Şu alıntıyı senden o kadar fazla duydum ki, benim bile aklıma sen geliyorsun artık şu cümleleri duyunca. :obey:

1 Beğeni

Tek bir tane yok okuduğum tüm kitaplarda bazen ana karakter bazen de yan karakterlerle kendimi bütünleştirebiliyorum.

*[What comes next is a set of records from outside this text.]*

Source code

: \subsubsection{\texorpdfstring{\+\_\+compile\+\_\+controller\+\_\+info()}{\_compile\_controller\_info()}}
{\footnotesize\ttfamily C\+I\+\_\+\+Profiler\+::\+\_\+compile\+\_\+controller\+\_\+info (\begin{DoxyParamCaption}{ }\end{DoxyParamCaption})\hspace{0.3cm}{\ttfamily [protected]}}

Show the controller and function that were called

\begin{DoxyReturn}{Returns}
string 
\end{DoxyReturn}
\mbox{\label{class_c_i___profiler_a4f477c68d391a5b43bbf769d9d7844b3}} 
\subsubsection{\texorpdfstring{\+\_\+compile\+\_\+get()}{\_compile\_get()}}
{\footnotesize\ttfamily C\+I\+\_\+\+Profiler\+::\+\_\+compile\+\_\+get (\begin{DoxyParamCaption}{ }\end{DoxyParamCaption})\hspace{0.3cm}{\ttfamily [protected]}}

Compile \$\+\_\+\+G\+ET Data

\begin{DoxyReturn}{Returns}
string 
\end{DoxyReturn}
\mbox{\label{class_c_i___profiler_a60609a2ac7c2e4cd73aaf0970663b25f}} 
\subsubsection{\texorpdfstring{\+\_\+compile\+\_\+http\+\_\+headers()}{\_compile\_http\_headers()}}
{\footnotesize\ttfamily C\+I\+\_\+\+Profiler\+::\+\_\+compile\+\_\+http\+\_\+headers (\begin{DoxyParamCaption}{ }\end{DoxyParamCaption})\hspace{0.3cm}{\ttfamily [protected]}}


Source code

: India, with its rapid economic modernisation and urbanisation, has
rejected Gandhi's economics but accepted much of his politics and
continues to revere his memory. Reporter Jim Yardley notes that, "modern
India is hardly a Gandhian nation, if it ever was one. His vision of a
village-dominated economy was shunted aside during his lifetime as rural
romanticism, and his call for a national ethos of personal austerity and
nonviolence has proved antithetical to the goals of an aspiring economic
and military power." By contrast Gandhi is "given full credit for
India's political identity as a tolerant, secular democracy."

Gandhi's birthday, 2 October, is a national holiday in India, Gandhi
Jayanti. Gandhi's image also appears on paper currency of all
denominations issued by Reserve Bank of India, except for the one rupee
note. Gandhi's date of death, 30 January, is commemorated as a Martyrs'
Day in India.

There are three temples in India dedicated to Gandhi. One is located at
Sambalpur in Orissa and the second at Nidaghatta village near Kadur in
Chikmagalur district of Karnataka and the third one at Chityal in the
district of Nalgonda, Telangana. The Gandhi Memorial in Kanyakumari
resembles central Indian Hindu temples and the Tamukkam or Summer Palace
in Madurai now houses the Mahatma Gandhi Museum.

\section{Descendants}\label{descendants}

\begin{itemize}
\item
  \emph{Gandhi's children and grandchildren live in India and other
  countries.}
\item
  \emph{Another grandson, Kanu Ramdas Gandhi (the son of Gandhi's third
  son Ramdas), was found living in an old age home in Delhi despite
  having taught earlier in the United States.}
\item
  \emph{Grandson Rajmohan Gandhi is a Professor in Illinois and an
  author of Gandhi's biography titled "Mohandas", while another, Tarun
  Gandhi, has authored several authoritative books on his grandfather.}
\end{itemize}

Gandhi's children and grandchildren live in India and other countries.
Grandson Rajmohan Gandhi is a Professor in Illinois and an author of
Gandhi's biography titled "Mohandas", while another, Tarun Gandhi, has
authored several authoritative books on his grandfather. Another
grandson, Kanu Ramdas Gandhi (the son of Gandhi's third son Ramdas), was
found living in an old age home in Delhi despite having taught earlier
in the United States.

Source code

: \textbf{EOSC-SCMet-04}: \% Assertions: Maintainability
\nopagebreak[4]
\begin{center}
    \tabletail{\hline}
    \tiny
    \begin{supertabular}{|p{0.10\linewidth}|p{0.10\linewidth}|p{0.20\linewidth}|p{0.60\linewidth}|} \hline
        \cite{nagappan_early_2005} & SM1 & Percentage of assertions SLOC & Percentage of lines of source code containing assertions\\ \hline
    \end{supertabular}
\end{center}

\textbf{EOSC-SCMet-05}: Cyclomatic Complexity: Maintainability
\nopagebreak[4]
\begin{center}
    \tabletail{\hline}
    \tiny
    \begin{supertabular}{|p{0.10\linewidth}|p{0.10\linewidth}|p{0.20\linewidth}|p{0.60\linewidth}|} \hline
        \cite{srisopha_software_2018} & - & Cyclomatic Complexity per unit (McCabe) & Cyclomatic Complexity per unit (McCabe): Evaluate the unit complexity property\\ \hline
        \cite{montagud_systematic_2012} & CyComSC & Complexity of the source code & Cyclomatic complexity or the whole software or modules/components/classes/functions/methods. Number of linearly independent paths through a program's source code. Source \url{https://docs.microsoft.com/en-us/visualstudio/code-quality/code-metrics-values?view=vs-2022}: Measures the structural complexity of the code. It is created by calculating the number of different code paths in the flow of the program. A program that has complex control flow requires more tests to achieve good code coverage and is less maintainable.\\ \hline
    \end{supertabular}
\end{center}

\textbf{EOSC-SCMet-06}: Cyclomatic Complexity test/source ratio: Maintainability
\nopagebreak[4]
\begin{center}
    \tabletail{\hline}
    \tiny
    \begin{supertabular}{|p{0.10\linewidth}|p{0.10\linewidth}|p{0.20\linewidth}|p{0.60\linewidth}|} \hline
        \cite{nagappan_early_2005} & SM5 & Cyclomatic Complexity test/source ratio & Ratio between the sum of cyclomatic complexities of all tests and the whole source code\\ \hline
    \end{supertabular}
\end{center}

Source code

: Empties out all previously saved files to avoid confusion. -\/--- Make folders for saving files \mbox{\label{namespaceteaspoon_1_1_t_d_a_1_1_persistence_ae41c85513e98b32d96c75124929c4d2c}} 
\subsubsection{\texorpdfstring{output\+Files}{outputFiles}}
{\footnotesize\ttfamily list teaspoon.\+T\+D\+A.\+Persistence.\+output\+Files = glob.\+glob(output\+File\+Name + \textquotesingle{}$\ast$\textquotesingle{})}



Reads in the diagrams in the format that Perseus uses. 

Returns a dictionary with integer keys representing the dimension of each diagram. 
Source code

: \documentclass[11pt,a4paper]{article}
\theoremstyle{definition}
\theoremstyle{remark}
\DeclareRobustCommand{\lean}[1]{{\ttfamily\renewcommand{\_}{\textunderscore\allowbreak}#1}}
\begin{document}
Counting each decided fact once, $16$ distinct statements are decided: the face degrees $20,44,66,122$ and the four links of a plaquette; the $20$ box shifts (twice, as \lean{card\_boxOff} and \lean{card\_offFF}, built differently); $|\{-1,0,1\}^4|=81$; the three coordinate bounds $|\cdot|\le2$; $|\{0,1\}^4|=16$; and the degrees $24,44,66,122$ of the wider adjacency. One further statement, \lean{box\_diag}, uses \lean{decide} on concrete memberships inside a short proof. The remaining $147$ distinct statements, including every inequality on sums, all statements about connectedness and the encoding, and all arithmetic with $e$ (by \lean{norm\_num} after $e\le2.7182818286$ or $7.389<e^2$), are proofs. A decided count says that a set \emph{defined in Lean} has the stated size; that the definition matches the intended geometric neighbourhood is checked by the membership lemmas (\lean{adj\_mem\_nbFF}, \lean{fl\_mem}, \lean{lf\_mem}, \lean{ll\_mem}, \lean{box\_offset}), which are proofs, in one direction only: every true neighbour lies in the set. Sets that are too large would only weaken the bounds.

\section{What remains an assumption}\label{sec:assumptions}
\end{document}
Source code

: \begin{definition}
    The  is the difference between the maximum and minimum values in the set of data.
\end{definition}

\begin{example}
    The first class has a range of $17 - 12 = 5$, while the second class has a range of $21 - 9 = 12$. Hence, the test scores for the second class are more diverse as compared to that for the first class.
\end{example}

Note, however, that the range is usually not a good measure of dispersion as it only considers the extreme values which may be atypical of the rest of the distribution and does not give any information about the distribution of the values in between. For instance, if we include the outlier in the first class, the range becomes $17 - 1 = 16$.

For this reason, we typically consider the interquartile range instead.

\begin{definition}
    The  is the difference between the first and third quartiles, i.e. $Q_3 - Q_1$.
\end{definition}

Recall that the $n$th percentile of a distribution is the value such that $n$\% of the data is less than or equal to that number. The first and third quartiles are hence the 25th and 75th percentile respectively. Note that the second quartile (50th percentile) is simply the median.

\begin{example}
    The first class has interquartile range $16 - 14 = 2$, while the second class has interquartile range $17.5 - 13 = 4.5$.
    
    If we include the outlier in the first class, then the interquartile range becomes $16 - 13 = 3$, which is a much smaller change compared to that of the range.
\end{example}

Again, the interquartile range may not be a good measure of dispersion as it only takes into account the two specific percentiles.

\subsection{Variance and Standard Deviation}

Zaten yakın çevrem bana ya Mark ya da Simon der :obey:

1 Beğeni

Lev Nikolayeviç Mişkin.
Dostoyevski’nin Budala romanının baş kahramanıdır. Insani tüm erdemleri temsil eder, günümüzde de olduğu gibi bu erdemler, hayat çemberinde garipsenim, acımasız yaşam dinamiklerinde kaybolup gitmeye mahkumdur. Üstelik hayat tecrübesizliği ve saflığı karakteri daha ilginç hale sokuyor.
Karakter kararverme aşamasında ki saf halimiz gibi, okurken ruh halini sonuna kadar hissettiğim, ben böyle yapardım ama hayat bunu gerektirir noktasında beni şaşırtmayip hep öz duygumu gerçekleştiren, okuma süreçi boyunca bu duygunun tadını çokça veren bir karekter.
Bu denli bir bağı başka karektere duyabilirmiyim bilmiyorum.